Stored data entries
--------------------

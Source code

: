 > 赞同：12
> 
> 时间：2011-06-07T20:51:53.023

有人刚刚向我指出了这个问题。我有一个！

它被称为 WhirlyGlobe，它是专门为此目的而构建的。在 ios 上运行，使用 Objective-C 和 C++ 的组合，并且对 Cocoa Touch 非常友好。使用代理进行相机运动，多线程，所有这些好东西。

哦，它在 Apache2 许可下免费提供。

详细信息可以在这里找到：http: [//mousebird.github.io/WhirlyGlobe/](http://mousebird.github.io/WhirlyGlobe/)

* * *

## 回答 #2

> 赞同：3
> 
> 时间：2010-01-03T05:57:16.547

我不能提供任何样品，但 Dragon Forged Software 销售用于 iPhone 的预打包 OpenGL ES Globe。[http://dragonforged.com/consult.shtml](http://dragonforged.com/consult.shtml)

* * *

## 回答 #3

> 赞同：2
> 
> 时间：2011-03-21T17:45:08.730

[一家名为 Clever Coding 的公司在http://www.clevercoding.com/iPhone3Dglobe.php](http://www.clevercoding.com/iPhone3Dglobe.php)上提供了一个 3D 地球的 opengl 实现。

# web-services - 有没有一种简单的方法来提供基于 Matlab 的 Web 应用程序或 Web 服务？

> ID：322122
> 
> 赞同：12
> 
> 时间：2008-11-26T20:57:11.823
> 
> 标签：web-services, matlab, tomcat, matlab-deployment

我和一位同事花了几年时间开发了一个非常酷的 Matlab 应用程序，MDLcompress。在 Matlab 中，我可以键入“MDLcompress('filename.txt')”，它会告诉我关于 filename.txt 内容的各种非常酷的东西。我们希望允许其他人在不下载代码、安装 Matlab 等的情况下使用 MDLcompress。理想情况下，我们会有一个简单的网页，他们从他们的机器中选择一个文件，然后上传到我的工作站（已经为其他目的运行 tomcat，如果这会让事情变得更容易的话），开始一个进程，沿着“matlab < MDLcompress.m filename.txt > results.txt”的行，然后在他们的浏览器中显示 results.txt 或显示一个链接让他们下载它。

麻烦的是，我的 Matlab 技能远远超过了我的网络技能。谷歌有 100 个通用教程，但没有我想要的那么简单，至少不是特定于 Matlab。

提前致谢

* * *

--------------------

Beginning at the line with "哦，它在 Apache2 许可下免费提供。" and ending at the last line of the entries, print every line exactly.

哦，它在 Apache2 许可下免费提供。

详细信息可以在这里找到：http: [//mousebird.github.io/WhirlyGlobe/](http://mousebird.github.io/WhirlyGlobe/)

* * *

## 回答 #2

> 赞同：3
> 
> 时间：2010-01-03T05:57:16.547

我不能提供任何样品，但 Dragon Forged Software 销售用于 iPhone 的预打包 OpenGL ES Globe。[http://dragonforged.com/consult.shtml](http://dragonforged.com/consult.shtml)

* * *

## 回答 #3

> 赞同：2
> 
> 时间：2011-03-21T17:45:08.730

[一家名为 Clever Coding 的公司在http://www.clevercoding.com/iPhone3Dglobe.php](http://www.clevercoding.com/iPhone3Dglobe.php)上提供了一个 3D 地球的 opengl 实现。

# web-services - 有没有一种简单的方法来提供基于 Matlab 的 Web 应用程序或 Web 服务？

> ID：322122
> 
> 赞同：12
> 
> 时间：2008-11-26T20:57:11.823
> 
> 标签：web-services, matlab, tomcat, matlab-deployment

我和一位同事花了几年时间开发了一个非常酷的 Matlab 应用程序，MDLcompress。在 Matlab 中，我可以键入“MDLcompress('filename.txt')”，它会告诉我关于 filename.txt 内容的各种非常酷的东西。我们希望允许其他人在不下载代码、安装 Matlab 等的情况下使用 MDLcompress。理想情况下，我们会有一个简单的网页，他们从他们的机器中选择一个文件，然后上传到我的工作站（已经为其他目的运行 tomcat，如果这会让事情变得更容易的话），开始一个进程，沿着“matlab < MDLcompress.m filename.txt > results.txt”的行，然后在他们的浏览器中显示 results.txt 或显示一个链接让他们下载它。

麻烦的是，我的 Matlab 技能远远超过了我的网络技能。谷歌有 100 个通用教程，但没有我想要的那么简单，至少不是特定于 Matlab。

提前致谢

* * *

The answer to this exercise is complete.